:: TASK DESCRIPTION ::
Only one stretch of the data below is wanted: the lines starting at the one with "Improve the user experience, as" and ending at the one with "e) Operational and", both included, given again exactly.

--------

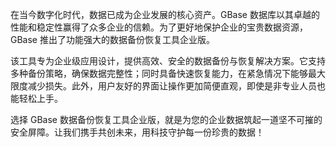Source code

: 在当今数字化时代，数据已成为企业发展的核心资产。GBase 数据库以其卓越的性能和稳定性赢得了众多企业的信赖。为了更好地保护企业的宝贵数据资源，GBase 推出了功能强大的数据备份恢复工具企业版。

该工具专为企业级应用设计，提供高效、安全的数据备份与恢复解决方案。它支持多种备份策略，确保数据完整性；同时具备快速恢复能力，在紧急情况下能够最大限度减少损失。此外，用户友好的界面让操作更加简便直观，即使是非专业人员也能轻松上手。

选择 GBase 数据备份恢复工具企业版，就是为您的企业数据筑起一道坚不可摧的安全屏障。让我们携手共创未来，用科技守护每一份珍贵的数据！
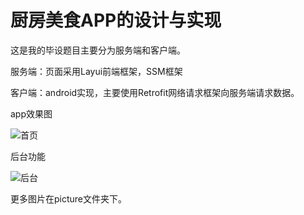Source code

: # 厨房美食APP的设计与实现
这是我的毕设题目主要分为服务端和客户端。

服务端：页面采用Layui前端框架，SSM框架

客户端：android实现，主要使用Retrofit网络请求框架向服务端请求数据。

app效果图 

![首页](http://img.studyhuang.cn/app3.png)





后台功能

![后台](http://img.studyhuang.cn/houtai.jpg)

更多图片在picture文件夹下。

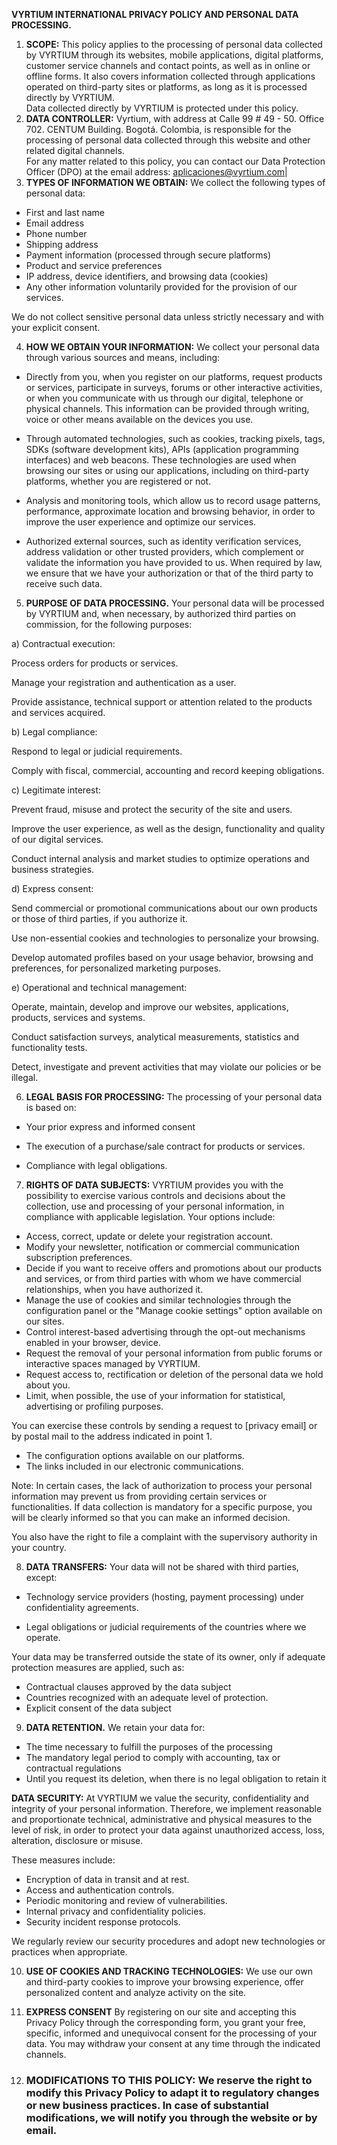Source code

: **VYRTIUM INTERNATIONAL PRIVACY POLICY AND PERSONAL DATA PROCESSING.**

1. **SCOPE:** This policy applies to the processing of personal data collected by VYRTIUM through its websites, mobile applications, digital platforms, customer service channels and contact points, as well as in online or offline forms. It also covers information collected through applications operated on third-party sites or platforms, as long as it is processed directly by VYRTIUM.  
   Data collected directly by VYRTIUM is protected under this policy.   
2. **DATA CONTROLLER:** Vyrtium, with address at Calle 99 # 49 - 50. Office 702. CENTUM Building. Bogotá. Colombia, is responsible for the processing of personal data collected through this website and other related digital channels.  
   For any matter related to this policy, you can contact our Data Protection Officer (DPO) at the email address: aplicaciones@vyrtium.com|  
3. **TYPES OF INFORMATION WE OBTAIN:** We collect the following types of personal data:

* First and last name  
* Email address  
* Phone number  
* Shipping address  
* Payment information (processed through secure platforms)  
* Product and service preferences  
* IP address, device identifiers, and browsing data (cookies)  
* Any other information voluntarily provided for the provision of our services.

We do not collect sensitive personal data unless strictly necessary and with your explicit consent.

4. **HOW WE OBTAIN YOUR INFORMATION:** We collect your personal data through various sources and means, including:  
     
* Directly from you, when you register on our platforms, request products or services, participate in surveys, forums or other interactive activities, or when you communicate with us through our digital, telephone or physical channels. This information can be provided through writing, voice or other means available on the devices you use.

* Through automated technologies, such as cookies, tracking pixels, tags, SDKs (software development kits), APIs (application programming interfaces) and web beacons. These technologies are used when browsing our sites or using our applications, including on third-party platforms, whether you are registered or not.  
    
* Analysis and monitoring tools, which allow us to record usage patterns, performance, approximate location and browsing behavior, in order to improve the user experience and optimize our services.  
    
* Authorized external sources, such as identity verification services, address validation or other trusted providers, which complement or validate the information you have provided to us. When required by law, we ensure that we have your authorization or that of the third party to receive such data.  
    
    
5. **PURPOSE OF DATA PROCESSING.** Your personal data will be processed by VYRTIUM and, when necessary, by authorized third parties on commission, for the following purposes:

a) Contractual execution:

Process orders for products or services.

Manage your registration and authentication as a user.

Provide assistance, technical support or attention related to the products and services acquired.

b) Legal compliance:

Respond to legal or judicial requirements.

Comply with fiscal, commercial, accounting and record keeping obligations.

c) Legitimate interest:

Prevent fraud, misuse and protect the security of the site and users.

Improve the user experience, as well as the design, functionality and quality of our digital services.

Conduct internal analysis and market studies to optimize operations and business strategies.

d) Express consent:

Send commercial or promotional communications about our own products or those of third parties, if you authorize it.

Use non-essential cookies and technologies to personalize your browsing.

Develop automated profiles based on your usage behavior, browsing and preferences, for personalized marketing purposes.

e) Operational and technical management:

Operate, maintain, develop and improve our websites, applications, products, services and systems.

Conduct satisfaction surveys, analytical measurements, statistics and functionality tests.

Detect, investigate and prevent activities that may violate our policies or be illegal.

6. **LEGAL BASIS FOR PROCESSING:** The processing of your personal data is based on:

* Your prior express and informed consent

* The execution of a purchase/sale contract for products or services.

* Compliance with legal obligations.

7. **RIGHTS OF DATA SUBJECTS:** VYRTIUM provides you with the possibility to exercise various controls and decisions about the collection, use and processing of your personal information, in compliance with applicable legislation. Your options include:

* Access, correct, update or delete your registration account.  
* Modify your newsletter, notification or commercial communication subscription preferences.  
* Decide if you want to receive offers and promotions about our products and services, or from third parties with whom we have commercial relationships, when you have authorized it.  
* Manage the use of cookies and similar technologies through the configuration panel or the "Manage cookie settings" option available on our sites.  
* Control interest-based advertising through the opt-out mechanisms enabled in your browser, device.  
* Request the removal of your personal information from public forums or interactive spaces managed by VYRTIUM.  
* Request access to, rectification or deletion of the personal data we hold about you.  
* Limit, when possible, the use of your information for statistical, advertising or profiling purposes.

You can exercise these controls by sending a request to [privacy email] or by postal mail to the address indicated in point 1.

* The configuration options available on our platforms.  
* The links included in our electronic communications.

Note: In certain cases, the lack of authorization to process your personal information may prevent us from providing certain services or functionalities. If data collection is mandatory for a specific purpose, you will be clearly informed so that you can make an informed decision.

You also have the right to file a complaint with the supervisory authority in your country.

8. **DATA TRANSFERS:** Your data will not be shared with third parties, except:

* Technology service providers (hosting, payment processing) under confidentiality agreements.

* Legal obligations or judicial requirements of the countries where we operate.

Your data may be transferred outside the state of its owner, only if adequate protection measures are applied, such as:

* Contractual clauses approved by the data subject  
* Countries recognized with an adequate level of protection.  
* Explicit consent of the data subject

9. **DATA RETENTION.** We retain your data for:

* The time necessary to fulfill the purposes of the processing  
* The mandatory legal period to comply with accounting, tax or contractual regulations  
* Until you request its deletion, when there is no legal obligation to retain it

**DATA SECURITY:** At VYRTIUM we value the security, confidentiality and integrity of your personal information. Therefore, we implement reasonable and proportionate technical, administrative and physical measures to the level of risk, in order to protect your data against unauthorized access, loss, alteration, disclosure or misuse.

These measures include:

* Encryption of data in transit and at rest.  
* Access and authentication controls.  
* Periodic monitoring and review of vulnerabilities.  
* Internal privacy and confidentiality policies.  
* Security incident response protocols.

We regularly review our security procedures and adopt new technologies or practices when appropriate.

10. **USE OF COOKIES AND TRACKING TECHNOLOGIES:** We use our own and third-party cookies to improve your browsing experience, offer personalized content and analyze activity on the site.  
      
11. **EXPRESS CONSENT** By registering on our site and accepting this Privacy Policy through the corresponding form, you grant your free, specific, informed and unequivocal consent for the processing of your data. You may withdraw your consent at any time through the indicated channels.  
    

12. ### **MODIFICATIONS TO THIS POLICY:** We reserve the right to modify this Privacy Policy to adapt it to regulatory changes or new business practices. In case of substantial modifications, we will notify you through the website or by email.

--------

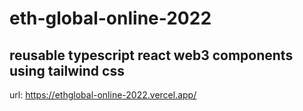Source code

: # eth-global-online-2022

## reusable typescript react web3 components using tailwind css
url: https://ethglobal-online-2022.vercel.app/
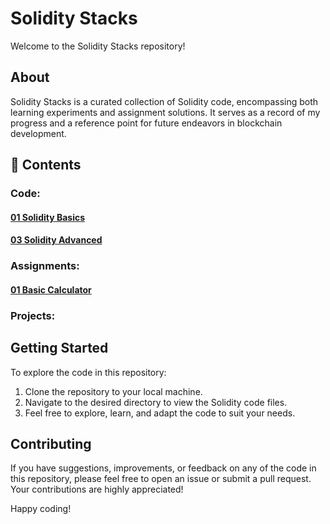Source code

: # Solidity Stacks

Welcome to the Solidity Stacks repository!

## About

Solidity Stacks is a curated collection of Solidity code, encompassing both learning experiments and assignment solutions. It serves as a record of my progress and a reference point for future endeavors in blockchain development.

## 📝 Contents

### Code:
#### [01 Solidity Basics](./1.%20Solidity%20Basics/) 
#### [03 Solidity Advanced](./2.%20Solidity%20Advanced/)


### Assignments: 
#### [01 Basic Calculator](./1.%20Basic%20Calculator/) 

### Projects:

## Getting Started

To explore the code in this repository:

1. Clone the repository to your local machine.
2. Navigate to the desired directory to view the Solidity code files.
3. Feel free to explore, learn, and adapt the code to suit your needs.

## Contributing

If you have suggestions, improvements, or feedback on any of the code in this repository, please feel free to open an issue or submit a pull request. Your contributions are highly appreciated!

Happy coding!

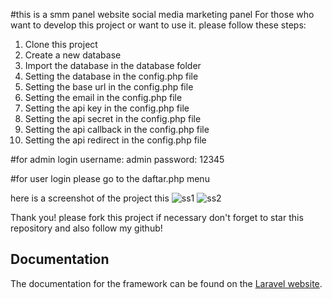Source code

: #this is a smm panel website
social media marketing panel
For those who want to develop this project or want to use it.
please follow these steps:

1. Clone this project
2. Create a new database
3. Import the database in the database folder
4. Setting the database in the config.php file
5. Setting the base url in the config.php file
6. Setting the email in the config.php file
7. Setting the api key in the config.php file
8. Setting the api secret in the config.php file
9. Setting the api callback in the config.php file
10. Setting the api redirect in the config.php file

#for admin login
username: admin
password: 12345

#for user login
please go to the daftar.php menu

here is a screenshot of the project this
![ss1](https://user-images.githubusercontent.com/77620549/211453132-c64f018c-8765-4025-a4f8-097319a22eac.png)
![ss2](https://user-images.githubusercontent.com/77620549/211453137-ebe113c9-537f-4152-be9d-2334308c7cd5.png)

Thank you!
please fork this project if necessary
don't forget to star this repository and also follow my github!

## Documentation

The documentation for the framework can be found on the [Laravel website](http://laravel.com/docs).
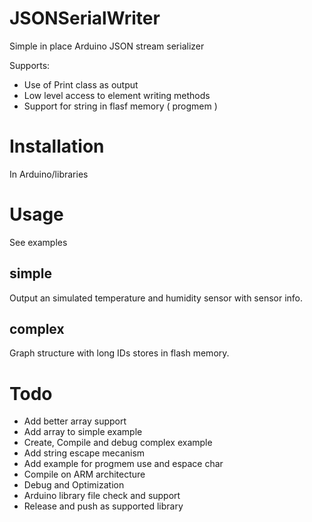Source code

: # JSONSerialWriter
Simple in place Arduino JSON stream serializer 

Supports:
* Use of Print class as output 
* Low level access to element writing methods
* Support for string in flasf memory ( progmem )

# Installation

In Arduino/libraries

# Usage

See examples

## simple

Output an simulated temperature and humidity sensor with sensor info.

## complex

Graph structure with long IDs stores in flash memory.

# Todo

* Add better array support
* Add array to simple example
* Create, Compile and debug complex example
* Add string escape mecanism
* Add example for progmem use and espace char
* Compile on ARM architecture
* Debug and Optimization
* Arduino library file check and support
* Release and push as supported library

--------

:: EXERCISE OUTPUT ::
Improve the user experience, as well as the design, functionality and quality of our digital services.

Conduct internal analysis and market studies to optimize operations and business strategies.

d) Express consent:

Send commercial or promotional communications about our own products or those of third parties, if you authorize it.

Use non-essential cookies and technologies to personalize your browsing.

Develop automated profiles based on your usage behavior, browsing and preferences, for personalized marketing purposes.

e) Operational and technical management:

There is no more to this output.